Not really. People who do serious analysis need to make graphs. They need to push data back into SQL databases. They need to do all sorts of interactive analyses. They need to present their results and analytics to other people, including reviewers. They need to debug their analysis. All of that stuff is much easier with python than fortran.

People who do serious analysis need to make graphs

Which is where the aforementioned CSV files come in handy. Heard of GNUplot?

I used to work for a physicist who (still) codes in Fortran. I tried to show him Python. He said, "That's nice, use Python if that's what you like." But he always used fortran. It wasn't usually a big deal to translate between the two. He was giving out the big ideas, we were making use of them.
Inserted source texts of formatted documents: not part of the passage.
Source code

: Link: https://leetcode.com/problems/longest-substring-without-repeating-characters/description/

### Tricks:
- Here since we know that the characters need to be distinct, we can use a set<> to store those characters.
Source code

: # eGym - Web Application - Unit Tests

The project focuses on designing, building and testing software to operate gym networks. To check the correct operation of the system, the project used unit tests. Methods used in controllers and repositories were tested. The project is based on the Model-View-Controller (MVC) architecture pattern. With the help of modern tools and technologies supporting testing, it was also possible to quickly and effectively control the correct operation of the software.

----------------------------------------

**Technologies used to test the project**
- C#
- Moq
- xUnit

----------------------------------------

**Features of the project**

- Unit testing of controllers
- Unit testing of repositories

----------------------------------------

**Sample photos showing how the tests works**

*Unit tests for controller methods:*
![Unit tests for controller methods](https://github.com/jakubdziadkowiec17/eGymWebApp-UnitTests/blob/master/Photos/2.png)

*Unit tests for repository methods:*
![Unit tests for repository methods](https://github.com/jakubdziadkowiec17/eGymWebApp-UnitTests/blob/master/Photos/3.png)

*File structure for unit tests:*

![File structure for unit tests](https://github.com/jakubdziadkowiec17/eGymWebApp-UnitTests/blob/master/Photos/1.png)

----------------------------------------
To this day, he is still doing physics, still using fortran, still publishing papers.
> you need to preprocess your input data, or deserialize it, normalize it, join it or transform it based on some rdbms data, then you do your calculations, and then you need to graph it, serialize it, etc.

In large scale number crunching, like climate models, numerical weather prediction, the typical case is that input data is conceptually in a regular 2d or 3d grid, and stored in binary format files (like NetCDF or HDF), as that is more efficient and saves space.

Then the heavy lifting number crunching code runs on a cluster as a batch job, reads in the data, crunches the numbers, and writes results out again in NetCDF or HDF files.

The output files are then downloaded to a desktop PC, and graphing is done with Matlab (Python is also getting more popular) or especially in meteorology with some dedicated meteorology graphing software.

The binary format input and output is probably about as efficient as it can be. Also, heavy number crunching scientist probably don't have much use for relational databases.